Functional dissociation of stimulus intensity encoding and predictive coding of pain in the insula
Abstract
The computational principles by which the brain creates a painful experience from nociception are still unknown. Classic theories suggest that cortical regions either reflect stimulus intensity or additive effects of intensity and expectations, respectively. By contrast, predictive coding theories provide a unified framework explaining how perception is shaped by the integration of beliefs about the world with mismatches resulting from the comparison of these believes against sensory input. Using functional magnetic resonance imaging during a probabilistic heat pain paradigm, we investigated which computations underlie pain perception.

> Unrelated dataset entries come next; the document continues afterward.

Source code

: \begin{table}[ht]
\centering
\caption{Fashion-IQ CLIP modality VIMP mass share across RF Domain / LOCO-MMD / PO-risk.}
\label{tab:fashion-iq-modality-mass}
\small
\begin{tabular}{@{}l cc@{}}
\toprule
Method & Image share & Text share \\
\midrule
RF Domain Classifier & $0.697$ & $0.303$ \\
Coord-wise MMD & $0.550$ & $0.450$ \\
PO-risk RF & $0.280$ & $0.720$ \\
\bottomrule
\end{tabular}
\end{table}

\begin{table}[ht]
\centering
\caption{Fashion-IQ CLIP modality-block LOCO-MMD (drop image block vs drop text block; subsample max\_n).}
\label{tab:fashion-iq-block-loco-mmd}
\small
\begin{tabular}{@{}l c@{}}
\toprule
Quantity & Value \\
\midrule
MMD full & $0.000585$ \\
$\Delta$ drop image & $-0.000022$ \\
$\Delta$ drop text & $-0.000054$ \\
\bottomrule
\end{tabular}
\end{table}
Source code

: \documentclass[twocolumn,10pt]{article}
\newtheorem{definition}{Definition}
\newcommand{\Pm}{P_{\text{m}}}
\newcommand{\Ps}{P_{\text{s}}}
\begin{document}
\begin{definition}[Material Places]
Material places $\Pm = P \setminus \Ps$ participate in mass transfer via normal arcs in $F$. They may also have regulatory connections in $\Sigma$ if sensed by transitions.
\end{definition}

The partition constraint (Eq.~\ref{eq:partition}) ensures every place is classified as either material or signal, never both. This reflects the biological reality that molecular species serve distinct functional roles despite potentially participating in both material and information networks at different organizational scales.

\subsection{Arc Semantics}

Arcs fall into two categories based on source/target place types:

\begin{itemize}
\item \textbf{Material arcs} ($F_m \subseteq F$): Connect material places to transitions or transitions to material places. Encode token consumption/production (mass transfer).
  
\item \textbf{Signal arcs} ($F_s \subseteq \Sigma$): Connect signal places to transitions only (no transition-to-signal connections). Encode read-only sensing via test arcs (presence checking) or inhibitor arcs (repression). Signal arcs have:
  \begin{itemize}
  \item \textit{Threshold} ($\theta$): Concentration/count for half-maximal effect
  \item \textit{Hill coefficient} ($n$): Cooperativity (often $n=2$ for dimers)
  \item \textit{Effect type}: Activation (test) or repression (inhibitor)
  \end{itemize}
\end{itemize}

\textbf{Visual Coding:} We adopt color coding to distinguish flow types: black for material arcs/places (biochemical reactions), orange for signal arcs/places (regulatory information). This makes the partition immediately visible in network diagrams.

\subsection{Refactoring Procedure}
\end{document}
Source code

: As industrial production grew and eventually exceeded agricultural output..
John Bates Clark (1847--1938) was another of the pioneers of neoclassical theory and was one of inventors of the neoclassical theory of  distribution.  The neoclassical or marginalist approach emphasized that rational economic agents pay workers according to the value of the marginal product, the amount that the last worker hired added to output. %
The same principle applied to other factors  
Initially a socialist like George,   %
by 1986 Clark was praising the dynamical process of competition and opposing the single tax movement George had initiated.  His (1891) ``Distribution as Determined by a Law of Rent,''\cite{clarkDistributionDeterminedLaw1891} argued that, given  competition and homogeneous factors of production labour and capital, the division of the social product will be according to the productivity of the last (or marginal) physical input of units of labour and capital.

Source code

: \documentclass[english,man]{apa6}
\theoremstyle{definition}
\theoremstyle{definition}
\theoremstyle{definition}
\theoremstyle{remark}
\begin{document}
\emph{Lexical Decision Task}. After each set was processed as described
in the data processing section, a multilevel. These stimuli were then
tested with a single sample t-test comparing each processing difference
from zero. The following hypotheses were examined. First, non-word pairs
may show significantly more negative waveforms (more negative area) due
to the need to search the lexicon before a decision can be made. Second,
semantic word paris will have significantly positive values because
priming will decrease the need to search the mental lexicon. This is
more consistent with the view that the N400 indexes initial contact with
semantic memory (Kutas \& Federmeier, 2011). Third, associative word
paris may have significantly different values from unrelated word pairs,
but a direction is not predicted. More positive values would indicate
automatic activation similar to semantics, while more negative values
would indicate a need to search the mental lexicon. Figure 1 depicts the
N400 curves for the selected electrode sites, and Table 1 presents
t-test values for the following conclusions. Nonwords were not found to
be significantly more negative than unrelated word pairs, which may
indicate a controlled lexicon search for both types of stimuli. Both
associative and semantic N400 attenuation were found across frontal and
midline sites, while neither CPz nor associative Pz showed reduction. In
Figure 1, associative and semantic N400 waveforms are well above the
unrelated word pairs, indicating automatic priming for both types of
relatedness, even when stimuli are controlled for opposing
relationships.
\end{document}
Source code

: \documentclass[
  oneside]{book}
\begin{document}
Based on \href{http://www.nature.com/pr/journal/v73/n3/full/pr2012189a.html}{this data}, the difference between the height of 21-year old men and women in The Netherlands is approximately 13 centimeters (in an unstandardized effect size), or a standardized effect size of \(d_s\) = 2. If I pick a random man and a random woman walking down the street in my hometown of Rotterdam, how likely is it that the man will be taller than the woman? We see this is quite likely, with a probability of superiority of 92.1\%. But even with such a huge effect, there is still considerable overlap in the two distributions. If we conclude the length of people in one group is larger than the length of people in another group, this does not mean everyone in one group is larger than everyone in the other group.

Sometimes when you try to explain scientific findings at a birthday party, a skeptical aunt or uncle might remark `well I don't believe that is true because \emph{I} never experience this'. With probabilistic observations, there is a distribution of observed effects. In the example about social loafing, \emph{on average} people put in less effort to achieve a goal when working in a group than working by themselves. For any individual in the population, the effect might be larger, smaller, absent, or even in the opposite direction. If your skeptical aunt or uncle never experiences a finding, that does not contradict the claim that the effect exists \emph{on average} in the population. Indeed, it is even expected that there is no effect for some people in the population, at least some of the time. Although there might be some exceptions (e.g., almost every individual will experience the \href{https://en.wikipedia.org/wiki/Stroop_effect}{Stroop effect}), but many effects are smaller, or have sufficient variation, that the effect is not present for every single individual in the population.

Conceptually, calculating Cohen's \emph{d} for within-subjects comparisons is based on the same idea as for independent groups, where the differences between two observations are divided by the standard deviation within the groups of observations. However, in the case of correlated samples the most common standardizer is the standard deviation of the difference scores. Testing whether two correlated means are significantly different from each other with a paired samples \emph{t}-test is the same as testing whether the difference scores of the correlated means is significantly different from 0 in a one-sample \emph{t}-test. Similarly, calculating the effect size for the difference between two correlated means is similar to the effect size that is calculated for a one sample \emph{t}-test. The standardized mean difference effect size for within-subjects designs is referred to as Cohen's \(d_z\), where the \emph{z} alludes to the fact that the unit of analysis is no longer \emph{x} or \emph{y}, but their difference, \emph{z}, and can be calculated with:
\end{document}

Skin conductance, pupil dilation, and anterior insula responses to cued pain stimuli strictly followed the response patterns hypothesized by the predictive coding model, whereas posterior insula encoded stimulus intensity. This novel functional dissociation of pain processing within the insula together with previously observed alterations in chronic pain offer a novel interpretation of aberrant pain processing as disturbed weighting of predictions and prediction errors.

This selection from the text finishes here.